水泳と電子書籍。

  • 朝からずっとカルロス・クライバーがグラモフォンに残した《椿姫》を、大きな音で、聴いている。超最高級のジェットコースター。
  • 柚子からずいぶん前から「行ってきたら」と云われていたのと、123君*1に触発されたのもあり、ようやく、昼から自転車に乗り、運動しに行く。きょうはプールに入り、400メートルほど泳ぐ。腕やらがパンパンになり、プールから出て、受付の女性にカードを渡す際、ぜぇぜぇ云って、単語でしか話ができなかった。しかし、何だか大変よい気分になって自転車を漕いで家へ帰り、風呂に入ってから、アルバイトに。
  • 柚子と晩御飯を食べて、お茶を呑む。洗濯物を干す。
  • ところで、電子書籍のことなのだが、率直に云って、私は殆ど関心がない。そんなことを云っても、『アラザル』は再来月、『未来回路』*2さんからお誘いをいただいて、共催というかたちで、電子書籍に関するイヴェントをやるのであるから、この頃は、これまで全く考えなかった電子書籍のことを、時折考えることもしている(そして、このイヴェント共催の打診があった折、私は『アラザル』同人のひとりとして、大賛成したのである。電子書籍なんてものから最も遠く離れた場所にいるだろう私たちに声がかかった、というのがとても面白かったので)。
  • まず、電子書籍の議論に於いては、今、出版業界で働いているひとたちが、どうやってこれからも飯を食っていくのかということ(仕事の確保と雇用の問題)と、出版なるものが電子化することでどういうふうに変わることができるのか(変わることを余儀なくされるのか)ということのふたつが、混ぜこぜになり過ぎている気がする。
  • このふたつは分けて考えておかないと、一部の論者が後者で述べている楽観的な未来像に足を掬われて、前者で確保されるべき最終防衛線が、なしくずし的に溶解してしまう場合もあるだろうし、後者の可能性の限界を見極めるためには、前者に於けるリアリズム(寧ろこちらは徹底して、地に足の着いた暮らしから議論をせねばならないだろう)がうっかり足枷となることだってあり得る。
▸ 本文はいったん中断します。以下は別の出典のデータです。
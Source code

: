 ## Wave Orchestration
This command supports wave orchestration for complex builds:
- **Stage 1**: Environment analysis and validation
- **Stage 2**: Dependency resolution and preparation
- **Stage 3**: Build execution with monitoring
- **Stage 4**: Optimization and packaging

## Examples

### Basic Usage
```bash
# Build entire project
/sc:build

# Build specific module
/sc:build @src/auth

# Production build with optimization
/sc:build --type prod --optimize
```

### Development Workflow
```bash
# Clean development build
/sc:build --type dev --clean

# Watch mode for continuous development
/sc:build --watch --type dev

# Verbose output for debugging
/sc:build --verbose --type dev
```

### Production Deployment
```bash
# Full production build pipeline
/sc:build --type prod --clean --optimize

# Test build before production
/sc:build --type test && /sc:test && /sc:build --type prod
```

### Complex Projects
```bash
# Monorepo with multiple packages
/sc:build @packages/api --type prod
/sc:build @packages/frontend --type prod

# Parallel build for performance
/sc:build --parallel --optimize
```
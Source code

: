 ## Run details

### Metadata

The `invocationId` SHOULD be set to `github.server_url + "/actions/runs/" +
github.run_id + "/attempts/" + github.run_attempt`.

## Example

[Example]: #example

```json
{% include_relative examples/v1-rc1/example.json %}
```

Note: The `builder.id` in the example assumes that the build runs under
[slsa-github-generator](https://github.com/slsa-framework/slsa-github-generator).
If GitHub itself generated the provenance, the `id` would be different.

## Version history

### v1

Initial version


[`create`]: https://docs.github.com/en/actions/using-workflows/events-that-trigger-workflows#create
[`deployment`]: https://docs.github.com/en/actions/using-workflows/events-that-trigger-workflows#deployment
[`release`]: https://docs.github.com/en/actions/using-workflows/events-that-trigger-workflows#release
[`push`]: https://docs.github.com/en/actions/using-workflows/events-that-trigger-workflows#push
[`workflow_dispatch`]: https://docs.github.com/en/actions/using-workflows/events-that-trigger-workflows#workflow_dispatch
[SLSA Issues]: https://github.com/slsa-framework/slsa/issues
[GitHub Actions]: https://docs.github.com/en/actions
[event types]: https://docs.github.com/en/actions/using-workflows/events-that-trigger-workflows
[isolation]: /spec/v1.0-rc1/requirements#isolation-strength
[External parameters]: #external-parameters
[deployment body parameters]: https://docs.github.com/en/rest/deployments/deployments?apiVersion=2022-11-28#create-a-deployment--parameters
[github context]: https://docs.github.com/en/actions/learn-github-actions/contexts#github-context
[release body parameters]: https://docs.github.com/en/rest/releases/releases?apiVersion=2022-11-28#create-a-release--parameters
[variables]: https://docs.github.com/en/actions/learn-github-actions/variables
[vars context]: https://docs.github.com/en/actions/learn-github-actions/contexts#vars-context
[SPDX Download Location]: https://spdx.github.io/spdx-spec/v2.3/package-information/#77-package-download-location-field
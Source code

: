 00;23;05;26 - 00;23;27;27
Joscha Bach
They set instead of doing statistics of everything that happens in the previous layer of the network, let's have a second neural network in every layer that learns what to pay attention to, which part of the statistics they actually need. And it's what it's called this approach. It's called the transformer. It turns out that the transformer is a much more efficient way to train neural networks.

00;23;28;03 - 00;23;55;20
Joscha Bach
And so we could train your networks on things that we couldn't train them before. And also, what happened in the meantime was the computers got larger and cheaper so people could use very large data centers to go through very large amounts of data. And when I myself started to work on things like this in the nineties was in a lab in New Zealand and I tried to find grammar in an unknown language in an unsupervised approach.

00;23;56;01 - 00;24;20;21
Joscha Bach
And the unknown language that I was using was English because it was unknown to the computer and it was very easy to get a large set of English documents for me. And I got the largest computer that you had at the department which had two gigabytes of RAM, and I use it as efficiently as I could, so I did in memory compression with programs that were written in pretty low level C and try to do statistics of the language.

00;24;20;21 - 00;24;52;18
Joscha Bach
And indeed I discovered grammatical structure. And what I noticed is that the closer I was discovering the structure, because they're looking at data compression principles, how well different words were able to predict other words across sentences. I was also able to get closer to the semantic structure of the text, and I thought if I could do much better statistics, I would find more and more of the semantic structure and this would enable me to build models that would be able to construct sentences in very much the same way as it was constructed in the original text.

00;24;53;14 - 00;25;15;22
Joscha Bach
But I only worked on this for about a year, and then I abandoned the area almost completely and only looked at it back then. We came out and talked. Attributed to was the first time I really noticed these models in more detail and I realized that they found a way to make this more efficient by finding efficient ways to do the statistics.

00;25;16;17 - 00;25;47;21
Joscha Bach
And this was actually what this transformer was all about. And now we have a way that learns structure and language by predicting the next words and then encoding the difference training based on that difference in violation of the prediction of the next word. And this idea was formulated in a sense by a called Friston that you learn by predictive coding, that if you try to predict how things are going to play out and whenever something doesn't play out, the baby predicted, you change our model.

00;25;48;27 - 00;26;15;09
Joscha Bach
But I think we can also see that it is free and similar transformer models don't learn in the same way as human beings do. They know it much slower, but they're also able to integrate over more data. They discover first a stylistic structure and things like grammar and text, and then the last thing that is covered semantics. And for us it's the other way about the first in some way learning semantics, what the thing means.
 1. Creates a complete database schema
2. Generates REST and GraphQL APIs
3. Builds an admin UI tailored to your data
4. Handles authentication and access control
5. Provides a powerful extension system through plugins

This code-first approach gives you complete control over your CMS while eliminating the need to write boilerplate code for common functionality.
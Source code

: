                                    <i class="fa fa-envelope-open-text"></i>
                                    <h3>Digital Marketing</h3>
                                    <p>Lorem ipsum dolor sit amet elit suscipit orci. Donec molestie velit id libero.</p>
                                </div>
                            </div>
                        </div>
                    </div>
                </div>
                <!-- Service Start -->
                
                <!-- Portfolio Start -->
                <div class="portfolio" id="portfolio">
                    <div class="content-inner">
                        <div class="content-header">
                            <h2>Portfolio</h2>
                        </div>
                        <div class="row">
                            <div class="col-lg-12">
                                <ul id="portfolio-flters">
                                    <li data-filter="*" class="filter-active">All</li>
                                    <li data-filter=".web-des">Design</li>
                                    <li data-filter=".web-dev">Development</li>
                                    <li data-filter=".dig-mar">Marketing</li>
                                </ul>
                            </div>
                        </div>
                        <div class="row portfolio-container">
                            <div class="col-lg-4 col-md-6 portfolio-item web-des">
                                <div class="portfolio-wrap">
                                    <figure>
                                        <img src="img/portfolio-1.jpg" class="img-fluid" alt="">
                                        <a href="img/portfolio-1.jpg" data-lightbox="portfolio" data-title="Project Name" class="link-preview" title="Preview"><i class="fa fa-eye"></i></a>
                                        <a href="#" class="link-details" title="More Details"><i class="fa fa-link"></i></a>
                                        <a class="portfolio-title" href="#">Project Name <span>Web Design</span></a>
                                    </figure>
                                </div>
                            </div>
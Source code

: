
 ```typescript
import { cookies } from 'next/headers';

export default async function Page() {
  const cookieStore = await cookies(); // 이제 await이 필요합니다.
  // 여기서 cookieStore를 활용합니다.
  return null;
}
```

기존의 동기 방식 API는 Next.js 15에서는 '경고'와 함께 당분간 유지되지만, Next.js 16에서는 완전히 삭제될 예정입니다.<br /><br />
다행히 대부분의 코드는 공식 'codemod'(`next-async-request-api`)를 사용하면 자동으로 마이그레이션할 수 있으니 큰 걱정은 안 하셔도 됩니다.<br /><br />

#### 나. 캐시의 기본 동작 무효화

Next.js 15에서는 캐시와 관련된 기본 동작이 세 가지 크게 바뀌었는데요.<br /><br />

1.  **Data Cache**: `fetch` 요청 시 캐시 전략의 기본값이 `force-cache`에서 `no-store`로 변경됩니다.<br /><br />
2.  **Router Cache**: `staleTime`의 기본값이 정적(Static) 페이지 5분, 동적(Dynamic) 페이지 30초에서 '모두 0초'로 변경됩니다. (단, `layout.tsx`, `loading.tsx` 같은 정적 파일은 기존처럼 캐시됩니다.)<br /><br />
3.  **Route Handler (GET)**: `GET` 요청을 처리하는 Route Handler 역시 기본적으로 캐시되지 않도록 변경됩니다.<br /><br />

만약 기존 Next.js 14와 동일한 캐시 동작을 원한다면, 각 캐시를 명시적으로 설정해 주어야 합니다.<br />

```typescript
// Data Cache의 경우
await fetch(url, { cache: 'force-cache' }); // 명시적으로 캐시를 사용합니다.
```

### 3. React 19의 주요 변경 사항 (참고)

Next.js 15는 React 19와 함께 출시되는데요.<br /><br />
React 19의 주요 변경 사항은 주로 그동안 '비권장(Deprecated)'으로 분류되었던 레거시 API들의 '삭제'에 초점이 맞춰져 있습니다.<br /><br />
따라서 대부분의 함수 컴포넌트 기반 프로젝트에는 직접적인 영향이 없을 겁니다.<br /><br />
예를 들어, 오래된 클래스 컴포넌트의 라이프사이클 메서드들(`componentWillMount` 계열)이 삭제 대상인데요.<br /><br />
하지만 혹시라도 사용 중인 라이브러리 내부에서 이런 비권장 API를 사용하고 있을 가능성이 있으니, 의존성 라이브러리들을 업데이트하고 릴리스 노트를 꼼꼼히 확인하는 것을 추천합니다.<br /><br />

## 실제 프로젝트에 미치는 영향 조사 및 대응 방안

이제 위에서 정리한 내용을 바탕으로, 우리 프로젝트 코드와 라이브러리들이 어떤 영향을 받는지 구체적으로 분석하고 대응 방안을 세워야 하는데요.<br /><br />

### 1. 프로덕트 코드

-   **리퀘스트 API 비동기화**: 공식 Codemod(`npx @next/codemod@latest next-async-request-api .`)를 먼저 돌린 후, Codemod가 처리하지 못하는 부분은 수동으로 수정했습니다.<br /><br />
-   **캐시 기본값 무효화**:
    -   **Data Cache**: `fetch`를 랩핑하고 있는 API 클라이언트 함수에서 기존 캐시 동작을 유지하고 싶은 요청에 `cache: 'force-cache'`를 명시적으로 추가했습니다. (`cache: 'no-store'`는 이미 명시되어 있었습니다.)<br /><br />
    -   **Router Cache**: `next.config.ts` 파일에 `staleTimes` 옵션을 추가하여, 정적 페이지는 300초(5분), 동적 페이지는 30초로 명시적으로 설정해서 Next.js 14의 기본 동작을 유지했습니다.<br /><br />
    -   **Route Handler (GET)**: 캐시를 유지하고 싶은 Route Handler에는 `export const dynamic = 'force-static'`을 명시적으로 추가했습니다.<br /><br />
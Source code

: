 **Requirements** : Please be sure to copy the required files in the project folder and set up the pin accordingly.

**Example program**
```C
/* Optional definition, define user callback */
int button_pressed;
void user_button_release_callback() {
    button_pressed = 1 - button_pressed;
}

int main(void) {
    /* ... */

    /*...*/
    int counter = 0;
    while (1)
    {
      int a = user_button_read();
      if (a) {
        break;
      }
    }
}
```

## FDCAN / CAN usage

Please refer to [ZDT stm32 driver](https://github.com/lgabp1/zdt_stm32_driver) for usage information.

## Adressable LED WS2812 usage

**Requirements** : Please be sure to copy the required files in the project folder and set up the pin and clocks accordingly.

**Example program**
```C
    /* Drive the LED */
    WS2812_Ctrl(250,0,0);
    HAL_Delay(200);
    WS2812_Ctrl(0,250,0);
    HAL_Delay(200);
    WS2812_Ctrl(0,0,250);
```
  • そして、これから電子書籍はどうなるべきか、というような話になると、私を含め、大抵のひとは、こんなことを云う。
  • 今、本を読むときにそうしているように、頁のカドを折れるようになったらよい。さっと書き込みができるようになればよい。絶版になっていて、古本屋で見ることもなく、出てきても到底手が出せないような値段になっている本がばんばん読めるようになればよい、等々。
  • しかし、これは結局、私たちの望みどおりに進化した電子書籍とは、紙の本と何も変わらないものであるということになりはしないか?
  • いちどに何百冊も持ち運びができるようになる点が、今の本と電子書籍は違う、というようなことは云えるだろうが、それはつまるところ収納の話であり、なるほど大きな利点のひとつではあるが、けっきょくそうであっても、私たちがいちどに読むことができる本は、一冊なのである。
  • 電子書籍は、究極的には、今の紙の書籍になる、というのならば、私たちはグーテンベルクの印刷術の登場を、決して超えることはできない。
  • そして、電子書籍を、時代を画する発明であると喧伝し、これからは電子書籍だ!と叫び散らす批評家兼編集者みたいな連中を、私が一切信用することができないのは、けっきょく、彼らが飯の種を確保するための模索を、「革命」の旗で包み隠しているようにしかみえないからなのである。
  • 云うまでもなく、どうやって飯を食っていくかということは、徹底して考えられなければならない喫緊の課題であるから、それに関する議論や行動は、大いにやればよいのだし、そのあたりをクリアにするためにも、電子書籍をめぐる言説は、ちゃんと上記のふたつを分けてやるべきだと思うのである。私は、保守反動王党派なので、革命の言葉を叫ぶ連中が好きではないというのもあるけれど。
  • さて、『アラザル』(以下は、その同人のひとりとしてのきわめて限定的な意見である)は、飯の種としてやっているのではない。『アラザル』で金がばんばん稼げるなら、それを全く拒むものではないけれど、少なくとも、今のところは『アラザル』はそういうものではない。
  • つまり、もし『アラザル』を電子書籍にするかどうかという問いの前に立たされた場合、それは、飯の種という側面から判断されるのではなく(もちろん印刷費はバカにならないので、これは考慮されるべき経済の問題として浮上するだろうけど)、けっきょく、『アラザル』の同人諸氏が、それをやってみたいと思うかどうか、という趣味判断に委ねられることになる。電子書籍にするかどうかではなく、そうすることで私たちが面白くなるのかどうか、なのである。そして、私は、それで全くよいと考えている。